Ciclo C

DOMINGO XXV DEL T.ORDINARIO (ciclo C). 22 de septiembre de 2019

 

Am 8,4-7: Escuchad esto, los que pisoteáis al pobre.

Sal 112, 1-8: Alabad al Señor, que alza al pobre.

1Tm 2,1-8: Quiero, pues, que los hombres oren en todo lugar, alzando unas manos limpias, sin ira ni divisiones.

Lc 16,1-13: No podéis servir a Dios y al dinero.

Las manos que han trabajado con honestidad han acabado manchadas (de tierra, de cemento, de tinta, de servicio…), pero con el peso del salario justo a la labor realizada. Ese peso contiene en sí la dignidad del trabajo, la necesaria colaboración con el desarrollo del mundo, el crecimiento personal mientras se comparte el trajín de las habilidades propias con la sociedad. Cómo no, todo ello, como prolongación de la obra creadora de Dios. El hijo que aprendió bien el oficio del Padre, no descuidará tus tareas. Pero si se le concede un valor excesivo al peso del sueldo, sin considerar todo el sentido del trabajo como humanizador, el dinero cobrará un protagonismo excesivo y desequilibrado. El corazón se volcará hacia Él y el trabajo se despersonalizará. Nos topamos entonces con un auténtico rival de Dios, porque parece prometer también la felicidad.

                Es una consecuencia casi inmediata, la atención al dinero es proporcional a la desatención a Dios. Entre las leyes que pautaban la vida social en el Pueblo de Israel, las relacionadas con la justicia social y la distribución equilibrada de los bienes eran las que más fácilmente se quebraban. La denuncia profética tenía dos principales temas: la idolatría y el maltrato del pobre. Temáticamente diversas, caminan de la mano casi de forma irremediable. El candidato más atractivo como sustituto de Dios suele tener un perfil económico. Se pueden conseguir tantas cosas teniendo bienes materiales, y más concretamente dinero, que puede llevar a la ingenua ilusión de que también proporcionará paz de corazón, alegría y, la tan deseada felicidad. La falacia no es nueva ni los falaces ni los engañados. La lectura del profeta Amós pone el acento en la alianza entre el afán de riquezas y el engaño. La avidez de bienes le procura curiosas amistades y no es infrecuente verse asociado con la mentira.
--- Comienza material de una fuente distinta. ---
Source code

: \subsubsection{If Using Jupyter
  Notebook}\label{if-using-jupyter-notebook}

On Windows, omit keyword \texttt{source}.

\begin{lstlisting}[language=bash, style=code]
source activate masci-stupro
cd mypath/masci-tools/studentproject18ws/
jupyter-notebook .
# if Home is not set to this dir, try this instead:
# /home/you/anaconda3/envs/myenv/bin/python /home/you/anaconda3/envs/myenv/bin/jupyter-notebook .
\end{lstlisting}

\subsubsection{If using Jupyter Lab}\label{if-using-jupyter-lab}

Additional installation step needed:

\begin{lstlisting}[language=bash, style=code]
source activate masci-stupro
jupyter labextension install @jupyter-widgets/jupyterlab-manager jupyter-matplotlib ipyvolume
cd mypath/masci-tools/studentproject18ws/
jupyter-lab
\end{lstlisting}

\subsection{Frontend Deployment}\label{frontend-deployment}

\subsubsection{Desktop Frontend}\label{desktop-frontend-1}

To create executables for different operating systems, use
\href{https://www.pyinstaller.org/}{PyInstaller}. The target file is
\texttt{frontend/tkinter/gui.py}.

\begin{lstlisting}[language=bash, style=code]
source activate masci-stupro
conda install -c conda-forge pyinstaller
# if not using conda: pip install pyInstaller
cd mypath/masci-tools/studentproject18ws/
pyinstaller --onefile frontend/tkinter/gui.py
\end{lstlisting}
                No es lo mismo obrar astutamente que mentir, ni robar que ganarse amigos con la renuncia al dinero injusto. Es, tal vez, desde aquí, desde donde podemos encontrar una posible interpretación a este pasaje evangélico del administrador malversador, pero audaz. Parece que en aquel siglo I los administradores de bienes tenían la potestad de acrecentar la deuda de otros terceros contraída con su señor para obtener un beneficio que sería su salario. Cuando esto se hacía de forma desproporcionada, obligaba al deudor a asumir un pago excesivo. Lo que pudo hacer este administrador poco honesto, una vez que supo que iba a ser despedido, fue renunciar a su parte de ganancia, reintegrando la deuda a lo que estrictamente se le debía al señor. De esa forma un dinero injustamente crecido era perdonado para ganarse el favor de los deudores. La renuncia al dinero injusto, es decir, la resistencia a la participación en el aprovechamiento del pobre, en un mundo donde, desgraciadamente es algo tan habitual, es una colaboración con la justicia social. Es un buen inicio para el equilibro en el reparto de los bienes, aunque no es el único paso que ha de darse.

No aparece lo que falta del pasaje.